[Stored data entries]
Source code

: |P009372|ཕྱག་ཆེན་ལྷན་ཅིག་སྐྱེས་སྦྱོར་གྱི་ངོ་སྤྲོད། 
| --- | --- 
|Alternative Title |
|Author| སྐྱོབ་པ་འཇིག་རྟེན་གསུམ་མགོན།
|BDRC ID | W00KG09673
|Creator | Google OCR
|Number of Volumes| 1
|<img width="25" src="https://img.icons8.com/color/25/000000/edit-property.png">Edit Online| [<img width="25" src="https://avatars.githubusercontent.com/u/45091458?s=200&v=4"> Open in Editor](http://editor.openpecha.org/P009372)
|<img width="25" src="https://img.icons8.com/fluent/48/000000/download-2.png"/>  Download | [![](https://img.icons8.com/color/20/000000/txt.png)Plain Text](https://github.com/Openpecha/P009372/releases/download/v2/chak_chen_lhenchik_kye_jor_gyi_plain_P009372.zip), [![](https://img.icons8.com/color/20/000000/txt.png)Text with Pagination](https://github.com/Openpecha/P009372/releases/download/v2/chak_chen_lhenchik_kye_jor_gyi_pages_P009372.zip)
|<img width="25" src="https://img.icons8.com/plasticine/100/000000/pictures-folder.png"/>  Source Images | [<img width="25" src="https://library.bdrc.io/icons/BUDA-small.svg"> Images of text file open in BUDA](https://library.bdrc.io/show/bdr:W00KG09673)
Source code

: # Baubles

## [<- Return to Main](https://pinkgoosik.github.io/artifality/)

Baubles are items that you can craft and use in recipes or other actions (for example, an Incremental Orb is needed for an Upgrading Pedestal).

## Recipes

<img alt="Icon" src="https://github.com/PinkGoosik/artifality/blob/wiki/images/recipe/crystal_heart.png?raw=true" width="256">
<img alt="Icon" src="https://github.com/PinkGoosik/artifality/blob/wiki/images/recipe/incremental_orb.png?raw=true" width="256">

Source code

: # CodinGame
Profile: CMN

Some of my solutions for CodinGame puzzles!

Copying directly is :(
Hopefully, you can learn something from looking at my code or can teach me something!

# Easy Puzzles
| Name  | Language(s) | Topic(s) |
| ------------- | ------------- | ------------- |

▶ [Action item] Each line in the entries above that includes the string "artifality" adds to the count; state that count only.

▶ [Written answer] 3